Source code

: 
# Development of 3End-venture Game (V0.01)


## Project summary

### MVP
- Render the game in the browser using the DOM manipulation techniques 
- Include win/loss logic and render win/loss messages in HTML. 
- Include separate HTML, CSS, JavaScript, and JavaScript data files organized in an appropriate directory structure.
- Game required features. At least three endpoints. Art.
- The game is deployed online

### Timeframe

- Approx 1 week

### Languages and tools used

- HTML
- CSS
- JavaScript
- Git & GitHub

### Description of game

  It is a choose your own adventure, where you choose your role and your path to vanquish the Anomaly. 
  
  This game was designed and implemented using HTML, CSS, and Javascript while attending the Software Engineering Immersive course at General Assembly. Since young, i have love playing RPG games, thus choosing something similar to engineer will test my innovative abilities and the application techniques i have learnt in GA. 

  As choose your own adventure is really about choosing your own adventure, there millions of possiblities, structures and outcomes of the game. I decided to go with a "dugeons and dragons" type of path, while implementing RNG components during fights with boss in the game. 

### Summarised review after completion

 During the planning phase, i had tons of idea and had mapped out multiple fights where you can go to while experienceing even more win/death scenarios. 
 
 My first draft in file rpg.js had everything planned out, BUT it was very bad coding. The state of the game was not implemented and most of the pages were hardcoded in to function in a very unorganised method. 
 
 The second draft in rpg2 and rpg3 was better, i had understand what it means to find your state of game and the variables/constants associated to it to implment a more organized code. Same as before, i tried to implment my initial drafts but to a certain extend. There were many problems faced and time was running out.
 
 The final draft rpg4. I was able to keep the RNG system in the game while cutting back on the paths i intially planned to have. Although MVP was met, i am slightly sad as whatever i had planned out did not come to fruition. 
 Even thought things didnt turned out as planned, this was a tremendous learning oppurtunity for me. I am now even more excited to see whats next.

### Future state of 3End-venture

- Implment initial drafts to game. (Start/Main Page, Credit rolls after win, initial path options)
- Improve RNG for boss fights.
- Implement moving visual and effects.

About this exercise
Only the lines from the start of the material through the line bearing "### Description of game" are needed, restated exactly, with both end lines included.

Exercise solution
Source code

: 
# Development of 3End-venture Game (V0.01)


## Project summary

### MVP
- Render the game in the browser using the DOM manipulation techniques 
- Include win/loss logic and render win/loss messages in HTML. 
- Include separate HTML, CSS, JavaScript, and JavaScript data files organized in an appropriate directory structure.
- Game required features. At least three endpoints. Art.
- The game is deployed online

### Timeframe

- Approx 1 week

### Languages and tools used

- HTML
- CSS
- JavaScript
- Git & GitHub

### Description of game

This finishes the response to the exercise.